Sql Comparing two tables: clustered

Showing posts with label clustered. Show all posts

Tuesday, March 20, 2012

Compound Primary Key - order not as expected

Hello,

if you create this table:

create table hello (
int a
, int b
constraint pk_hello primary key clustered ( a, b )
)

and then insert the following records

a,b
1,1
1,2
1,3
2,1
2,2
2,3
3,1
3,2
3,3

and then do

select a,b from hello

the output seems to be:

a,b
1,1
2,1
3,1
1,2
2,2
3,2
1,3
2,3
3,3

which is wrong and (i think) is reflecting the actual index order
and physical order on disk

it should be:

a,b
1,1
1,2
1,3
2,1
2,2
2,3
3,1
3,2
3,3

i have tested this on a table with 500,000 records

and sure enough if you declare the clustered primary key fields in
reverse order:

constraint pk_hello primary key clustered ( b, a )

two things happen:

- the select with no order by returns the records in the expected order
- queries relying on that order run MUCH FASTER

has anyone else seen / noticed this?John Rivers wrote:
> Hello,
> if you create this table:
> create table hello (
> int a
> , int b
> constraint pk_hello primary key clustered ( a, b )
> )
> and then insert the following records
> a,b
> 1,1
> 1,2
> 1,3
> 2,1
> 2,2
> 2,3
> 3,1
> 3,2
> 3,3
> and then do
> select a,b from hello
> the output seems to be:
> a,b
> 1,1
> 2,1
> 3,1
> 1,2
> 2,2
> 3,2
> 1,3
> 2,3
> 3,3
> which is wrong and (i think) is reflecting the actual index order
> and physical order on disk

This is not wrong at all.
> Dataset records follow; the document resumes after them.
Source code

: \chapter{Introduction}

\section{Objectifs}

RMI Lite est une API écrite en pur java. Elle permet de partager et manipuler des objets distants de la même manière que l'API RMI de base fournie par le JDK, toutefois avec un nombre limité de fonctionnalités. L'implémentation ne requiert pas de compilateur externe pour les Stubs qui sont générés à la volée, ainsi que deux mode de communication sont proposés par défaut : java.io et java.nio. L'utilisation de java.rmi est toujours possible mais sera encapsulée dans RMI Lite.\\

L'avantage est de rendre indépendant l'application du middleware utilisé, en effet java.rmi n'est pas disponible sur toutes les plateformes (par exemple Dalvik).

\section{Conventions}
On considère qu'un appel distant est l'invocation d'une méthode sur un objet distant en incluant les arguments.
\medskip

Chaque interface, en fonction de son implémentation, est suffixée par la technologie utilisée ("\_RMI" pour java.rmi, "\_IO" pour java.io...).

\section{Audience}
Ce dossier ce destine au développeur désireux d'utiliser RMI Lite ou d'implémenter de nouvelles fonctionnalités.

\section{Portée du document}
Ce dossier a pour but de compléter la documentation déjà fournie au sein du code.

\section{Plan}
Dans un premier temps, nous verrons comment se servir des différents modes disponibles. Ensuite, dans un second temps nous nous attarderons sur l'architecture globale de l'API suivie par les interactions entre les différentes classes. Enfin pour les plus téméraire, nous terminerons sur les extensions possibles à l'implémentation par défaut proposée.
As long as you do not have an "ORDER BY"
clause the RDBMS is free to return records in *any* order.

> it should be:
> a,b
> 1,1
> 1,2
> 1,3
> 2,1
> 2,2
> 2,3
> 3,1
> 3,2
> 3,3
> i have tested this on a table with 500,000 records
> and sure enough if you declare the clustered primary key fields in
> reverse order:
> constraint pk_hello primary key clustered ( b, a )
> two things happen:
> - the select with no order by returns the records in the expected order

Again: you have to adjust your expectations.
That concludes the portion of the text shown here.